Breaking The Sound Barrier will showcase self induced and interactive types of sound with high-tech multimedia pieces to fine art that ask the viewer's involvement. The sculptural works will be bronze, exotic woods, steel, copper, glass, crystals and stone. The visual works will explore feelings of sound, such as Annie Davis' glass paintings and KeLaine Kevale's twenty-six foot ink drawing, entitled, Continuum.
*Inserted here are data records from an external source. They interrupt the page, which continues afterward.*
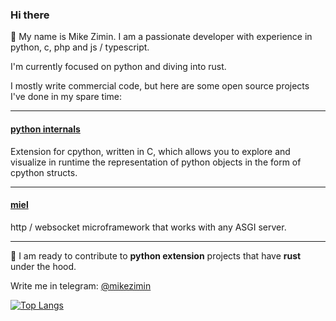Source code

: ### Hi there

👋 My name is Mike Zimin.
I am a passionate developer with experience in python, с, php and js / typescript.

I'm currently focused on python and diving into rust.  

I mostly write commercial code, but here are some open source projects I've done in my spare time:

---

#### [python internals](https://github.com/mikeziminio/python-internals)
Extension for cpython, written in C, which allows you to explore and visualize in runtime the representation of python objects in the form of cpython structs.

---

#### [miel](https://github.com/mikeziminio/miel)
http / websocket microframework that works with any ASGI server.

---

👯 I am ready to contribute to **python extension** projects that have **rust** under the hood.

Write me in telegram: [@mikezimin](https://t.me/mikezimin)


[![Top Langs](https://github-readme-stats.vercel.app/api/top-langs/?username=mikeziminio&&langs_count=6)](https://github.com/anuraghazra/github-readme-stats)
The sounds of these sculptures and others in the exhibition will begin at the opening reception when the group, Impending Bloom, a world music flute and percussion band with Craig Shropsire, Cornell Kinderknecht (who just received the award for one of Texas's Best Musicians), and Martin McCall will set the tempo with their music and show guests how to play the sonic sculptures.